■ Materials provided
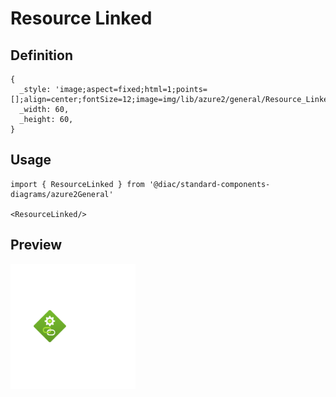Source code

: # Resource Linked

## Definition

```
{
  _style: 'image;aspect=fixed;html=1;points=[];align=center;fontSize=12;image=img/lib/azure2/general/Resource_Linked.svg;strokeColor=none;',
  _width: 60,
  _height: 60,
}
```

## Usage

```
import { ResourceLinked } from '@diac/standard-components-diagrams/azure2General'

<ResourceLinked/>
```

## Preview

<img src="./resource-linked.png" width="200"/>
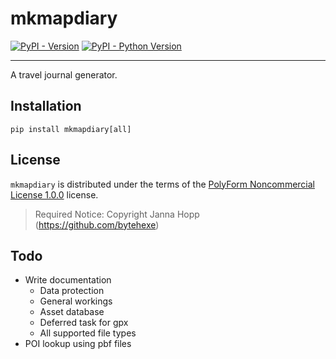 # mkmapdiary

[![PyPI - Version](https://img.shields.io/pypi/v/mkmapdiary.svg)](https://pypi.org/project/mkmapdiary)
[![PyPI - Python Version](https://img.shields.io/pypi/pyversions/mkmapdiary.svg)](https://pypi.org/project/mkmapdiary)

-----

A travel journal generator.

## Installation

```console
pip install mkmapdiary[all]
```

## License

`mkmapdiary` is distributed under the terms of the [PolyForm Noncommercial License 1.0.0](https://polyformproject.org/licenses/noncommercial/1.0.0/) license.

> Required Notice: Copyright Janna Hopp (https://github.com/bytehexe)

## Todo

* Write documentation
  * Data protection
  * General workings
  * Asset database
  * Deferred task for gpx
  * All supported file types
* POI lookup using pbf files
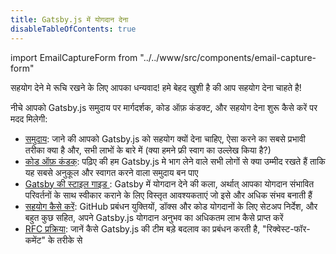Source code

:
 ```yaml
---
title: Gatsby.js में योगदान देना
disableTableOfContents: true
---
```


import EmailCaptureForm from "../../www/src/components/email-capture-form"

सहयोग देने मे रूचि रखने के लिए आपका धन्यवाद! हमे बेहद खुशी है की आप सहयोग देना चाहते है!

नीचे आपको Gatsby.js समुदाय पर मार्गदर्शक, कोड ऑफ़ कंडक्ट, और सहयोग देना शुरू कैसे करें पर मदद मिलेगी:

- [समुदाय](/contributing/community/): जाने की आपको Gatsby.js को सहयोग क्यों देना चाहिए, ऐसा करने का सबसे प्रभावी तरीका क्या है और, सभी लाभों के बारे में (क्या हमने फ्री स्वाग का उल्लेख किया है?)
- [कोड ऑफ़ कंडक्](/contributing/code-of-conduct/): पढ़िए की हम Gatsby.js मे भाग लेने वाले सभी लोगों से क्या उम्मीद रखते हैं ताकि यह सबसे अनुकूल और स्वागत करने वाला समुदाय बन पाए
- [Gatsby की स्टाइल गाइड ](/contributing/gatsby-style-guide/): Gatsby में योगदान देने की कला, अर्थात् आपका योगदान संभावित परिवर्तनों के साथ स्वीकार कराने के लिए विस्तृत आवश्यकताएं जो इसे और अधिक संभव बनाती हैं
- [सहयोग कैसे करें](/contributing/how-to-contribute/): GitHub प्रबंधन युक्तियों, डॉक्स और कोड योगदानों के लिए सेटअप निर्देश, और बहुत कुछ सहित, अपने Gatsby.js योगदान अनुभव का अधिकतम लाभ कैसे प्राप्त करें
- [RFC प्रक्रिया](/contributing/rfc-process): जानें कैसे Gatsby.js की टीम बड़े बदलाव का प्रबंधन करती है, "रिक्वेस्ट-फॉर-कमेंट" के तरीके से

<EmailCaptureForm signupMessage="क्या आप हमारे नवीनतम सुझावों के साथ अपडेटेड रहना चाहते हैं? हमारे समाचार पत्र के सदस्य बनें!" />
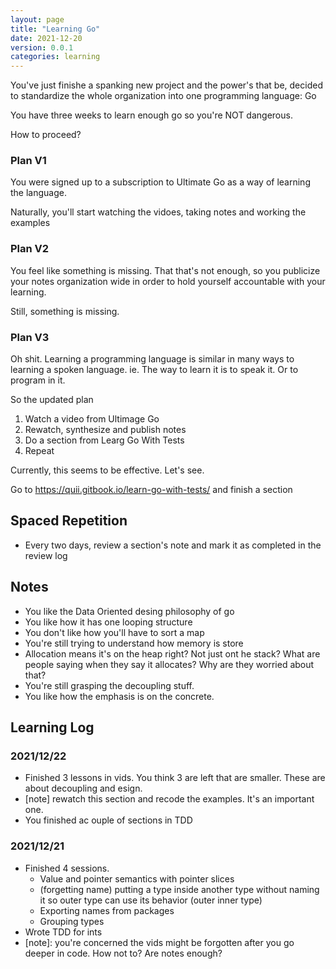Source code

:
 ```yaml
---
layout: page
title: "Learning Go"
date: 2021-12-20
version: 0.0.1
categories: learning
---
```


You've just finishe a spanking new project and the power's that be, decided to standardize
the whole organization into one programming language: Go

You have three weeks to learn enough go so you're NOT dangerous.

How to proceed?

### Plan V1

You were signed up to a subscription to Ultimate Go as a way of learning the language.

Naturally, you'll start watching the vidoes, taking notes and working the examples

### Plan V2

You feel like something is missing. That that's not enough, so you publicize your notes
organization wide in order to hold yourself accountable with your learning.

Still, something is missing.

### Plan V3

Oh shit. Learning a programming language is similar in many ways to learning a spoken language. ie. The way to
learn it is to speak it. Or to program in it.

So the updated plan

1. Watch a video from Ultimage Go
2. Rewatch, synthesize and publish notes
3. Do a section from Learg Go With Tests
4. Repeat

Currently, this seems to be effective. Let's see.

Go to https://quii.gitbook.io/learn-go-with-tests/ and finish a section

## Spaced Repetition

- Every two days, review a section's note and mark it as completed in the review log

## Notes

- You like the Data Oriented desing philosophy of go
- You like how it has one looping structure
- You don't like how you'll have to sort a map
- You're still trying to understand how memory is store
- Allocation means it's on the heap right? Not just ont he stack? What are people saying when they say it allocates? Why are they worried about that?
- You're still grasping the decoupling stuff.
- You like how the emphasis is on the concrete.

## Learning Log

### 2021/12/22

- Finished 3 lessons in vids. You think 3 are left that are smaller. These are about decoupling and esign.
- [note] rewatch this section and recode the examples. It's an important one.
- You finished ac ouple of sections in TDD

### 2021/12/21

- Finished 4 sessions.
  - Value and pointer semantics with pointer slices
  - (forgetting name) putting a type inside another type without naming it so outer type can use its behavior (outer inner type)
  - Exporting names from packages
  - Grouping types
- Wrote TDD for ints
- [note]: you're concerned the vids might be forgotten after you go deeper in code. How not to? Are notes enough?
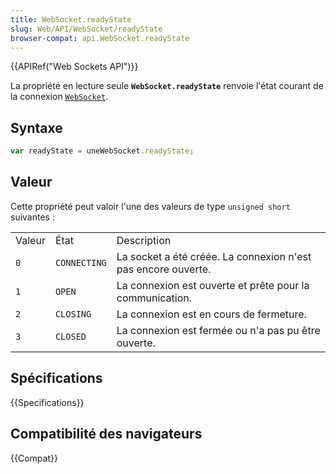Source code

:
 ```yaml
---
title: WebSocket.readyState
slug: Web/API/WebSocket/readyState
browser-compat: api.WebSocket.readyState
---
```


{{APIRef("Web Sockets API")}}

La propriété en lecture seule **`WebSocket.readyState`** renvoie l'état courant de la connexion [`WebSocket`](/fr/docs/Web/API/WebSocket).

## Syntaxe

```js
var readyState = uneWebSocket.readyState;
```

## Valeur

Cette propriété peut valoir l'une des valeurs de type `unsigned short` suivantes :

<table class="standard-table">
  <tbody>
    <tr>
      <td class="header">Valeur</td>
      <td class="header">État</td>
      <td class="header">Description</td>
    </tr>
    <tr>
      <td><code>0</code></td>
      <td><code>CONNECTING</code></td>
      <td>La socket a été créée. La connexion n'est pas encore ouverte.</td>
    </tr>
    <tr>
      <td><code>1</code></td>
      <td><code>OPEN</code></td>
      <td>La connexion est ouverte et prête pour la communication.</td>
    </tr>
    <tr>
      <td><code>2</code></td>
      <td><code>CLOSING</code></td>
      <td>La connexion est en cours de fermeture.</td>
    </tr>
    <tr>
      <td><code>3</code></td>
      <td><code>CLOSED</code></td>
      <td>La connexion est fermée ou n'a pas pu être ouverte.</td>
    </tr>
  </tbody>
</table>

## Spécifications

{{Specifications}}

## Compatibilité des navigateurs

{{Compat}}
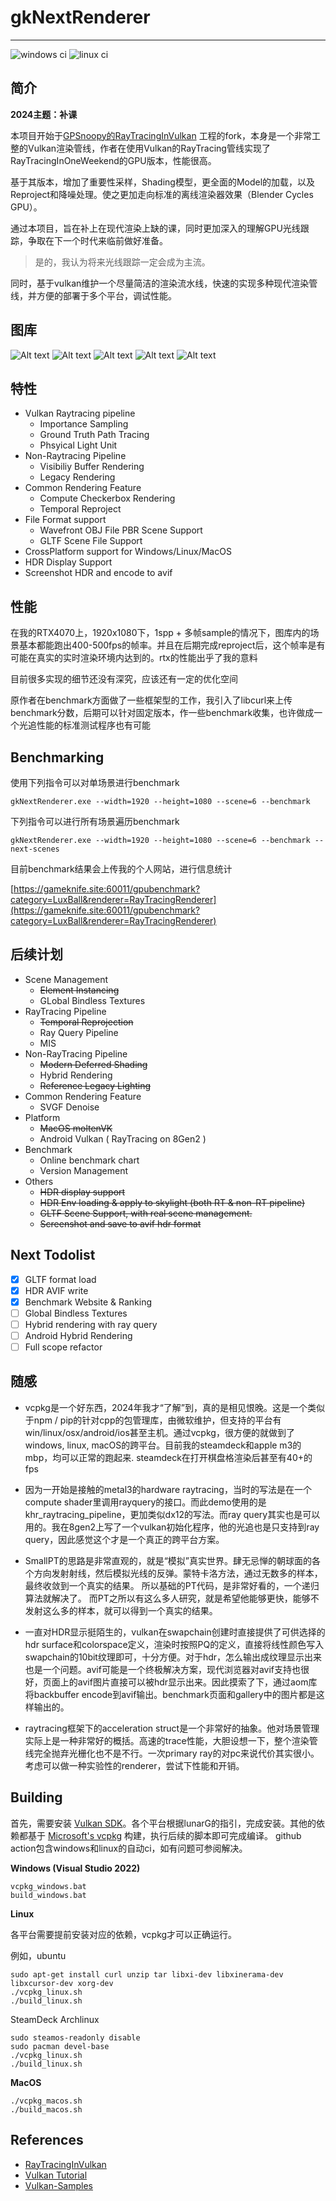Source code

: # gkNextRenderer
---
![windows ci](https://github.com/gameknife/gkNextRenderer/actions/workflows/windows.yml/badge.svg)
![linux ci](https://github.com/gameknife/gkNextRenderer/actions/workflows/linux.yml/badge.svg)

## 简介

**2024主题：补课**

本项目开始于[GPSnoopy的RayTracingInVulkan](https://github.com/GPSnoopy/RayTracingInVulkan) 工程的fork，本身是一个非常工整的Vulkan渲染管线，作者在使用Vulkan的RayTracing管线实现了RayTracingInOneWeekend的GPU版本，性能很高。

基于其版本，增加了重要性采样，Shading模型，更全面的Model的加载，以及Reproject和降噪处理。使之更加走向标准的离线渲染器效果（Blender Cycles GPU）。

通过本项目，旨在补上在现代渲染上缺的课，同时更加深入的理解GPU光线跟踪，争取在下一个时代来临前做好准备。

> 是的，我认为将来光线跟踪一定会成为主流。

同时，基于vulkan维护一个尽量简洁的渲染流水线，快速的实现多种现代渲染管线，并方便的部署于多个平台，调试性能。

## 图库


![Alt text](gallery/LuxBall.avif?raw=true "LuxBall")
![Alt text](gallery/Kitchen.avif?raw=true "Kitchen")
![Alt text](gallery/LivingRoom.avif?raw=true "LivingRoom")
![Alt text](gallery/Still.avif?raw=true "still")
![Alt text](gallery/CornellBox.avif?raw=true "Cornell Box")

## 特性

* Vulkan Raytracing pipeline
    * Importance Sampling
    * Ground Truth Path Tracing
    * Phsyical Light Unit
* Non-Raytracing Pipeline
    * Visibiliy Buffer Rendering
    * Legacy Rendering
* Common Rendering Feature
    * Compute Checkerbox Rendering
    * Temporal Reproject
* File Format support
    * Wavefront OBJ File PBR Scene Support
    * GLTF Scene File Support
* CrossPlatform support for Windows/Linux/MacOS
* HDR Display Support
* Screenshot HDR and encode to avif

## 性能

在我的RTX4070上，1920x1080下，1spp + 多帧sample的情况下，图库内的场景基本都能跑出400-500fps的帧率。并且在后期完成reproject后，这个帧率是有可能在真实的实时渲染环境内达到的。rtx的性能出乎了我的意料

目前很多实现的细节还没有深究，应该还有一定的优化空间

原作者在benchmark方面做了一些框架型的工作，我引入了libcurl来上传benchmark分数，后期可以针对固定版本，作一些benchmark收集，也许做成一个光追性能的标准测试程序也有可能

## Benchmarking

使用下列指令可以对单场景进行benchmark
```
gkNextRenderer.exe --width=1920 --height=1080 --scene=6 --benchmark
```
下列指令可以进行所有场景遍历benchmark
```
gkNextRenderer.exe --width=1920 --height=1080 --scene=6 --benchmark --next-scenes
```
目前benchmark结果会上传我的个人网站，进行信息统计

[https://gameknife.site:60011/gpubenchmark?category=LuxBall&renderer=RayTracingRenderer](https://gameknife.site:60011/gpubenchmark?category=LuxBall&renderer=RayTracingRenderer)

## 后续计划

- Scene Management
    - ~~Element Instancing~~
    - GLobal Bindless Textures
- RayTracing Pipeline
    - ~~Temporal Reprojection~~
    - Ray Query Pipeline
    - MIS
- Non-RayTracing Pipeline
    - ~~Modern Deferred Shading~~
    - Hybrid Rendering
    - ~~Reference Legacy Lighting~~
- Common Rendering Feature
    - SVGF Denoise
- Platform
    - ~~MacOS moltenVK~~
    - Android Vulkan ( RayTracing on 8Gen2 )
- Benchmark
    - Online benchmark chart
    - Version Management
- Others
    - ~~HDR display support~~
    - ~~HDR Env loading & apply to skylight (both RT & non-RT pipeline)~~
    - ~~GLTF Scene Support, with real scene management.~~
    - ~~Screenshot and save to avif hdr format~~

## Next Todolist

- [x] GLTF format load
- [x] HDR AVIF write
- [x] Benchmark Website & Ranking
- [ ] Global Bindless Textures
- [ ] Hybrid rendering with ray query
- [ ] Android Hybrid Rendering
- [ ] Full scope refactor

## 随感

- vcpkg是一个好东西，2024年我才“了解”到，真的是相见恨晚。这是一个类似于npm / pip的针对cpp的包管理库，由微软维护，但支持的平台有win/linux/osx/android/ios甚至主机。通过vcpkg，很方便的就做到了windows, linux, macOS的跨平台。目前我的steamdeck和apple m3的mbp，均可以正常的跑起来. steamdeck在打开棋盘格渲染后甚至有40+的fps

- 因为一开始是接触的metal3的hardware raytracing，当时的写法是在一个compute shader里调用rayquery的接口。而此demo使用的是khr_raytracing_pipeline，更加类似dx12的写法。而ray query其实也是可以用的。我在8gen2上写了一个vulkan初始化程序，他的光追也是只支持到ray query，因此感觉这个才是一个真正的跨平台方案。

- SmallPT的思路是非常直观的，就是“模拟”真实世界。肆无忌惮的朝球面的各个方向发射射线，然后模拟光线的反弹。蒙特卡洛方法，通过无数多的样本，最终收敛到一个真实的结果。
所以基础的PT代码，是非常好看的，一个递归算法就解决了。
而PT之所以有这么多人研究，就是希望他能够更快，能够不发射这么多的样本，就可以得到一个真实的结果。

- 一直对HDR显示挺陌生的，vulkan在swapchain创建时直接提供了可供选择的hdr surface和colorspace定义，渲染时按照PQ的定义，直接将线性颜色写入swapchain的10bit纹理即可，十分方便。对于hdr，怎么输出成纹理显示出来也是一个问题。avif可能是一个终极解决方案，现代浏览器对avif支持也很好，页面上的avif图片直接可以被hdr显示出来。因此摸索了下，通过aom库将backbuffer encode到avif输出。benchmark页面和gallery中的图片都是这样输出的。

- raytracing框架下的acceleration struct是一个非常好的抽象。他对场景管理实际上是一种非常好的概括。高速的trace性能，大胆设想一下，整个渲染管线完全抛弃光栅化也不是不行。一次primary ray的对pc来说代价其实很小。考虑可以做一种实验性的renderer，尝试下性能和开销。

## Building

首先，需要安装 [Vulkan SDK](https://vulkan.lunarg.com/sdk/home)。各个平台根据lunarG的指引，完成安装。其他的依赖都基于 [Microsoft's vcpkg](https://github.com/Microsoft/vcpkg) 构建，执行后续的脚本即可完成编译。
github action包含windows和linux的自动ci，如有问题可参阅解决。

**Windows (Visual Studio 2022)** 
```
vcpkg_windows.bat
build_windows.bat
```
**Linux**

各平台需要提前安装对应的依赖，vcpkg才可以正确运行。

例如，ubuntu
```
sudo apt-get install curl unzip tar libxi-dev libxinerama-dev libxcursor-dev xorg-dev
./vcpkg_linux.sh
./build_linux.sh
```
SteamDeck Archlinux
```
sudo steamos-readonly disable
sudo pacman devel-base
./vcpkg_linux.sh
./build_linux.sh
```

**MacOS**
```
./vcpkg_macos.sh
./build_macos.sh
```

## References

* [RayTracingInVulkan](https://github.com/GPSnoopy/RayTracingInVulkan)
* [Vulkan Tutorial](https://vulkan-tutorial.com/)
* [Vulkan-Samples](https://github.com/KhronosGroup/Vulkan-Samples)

■ Required action
Looking at the data above, return every line from the one with "- ~~HDR display support~~" down to the one with "- [x] Benchmark Website & Ranking", exactly and inclusively.

■ Output for this task
    - ~~HDR display support~~
    - ~~HDR Env loading & apply to skylight (both RT & non-RT pipeline)~~
    - ~~GLTF Scene Support, with real scene management.~~
    - ~~Screenshot and save to avif hdr format~~

## Next Todolist

- [x] GLTF format load
- [x] HDR AVIF write
- [x] Benchmark Website & Ranking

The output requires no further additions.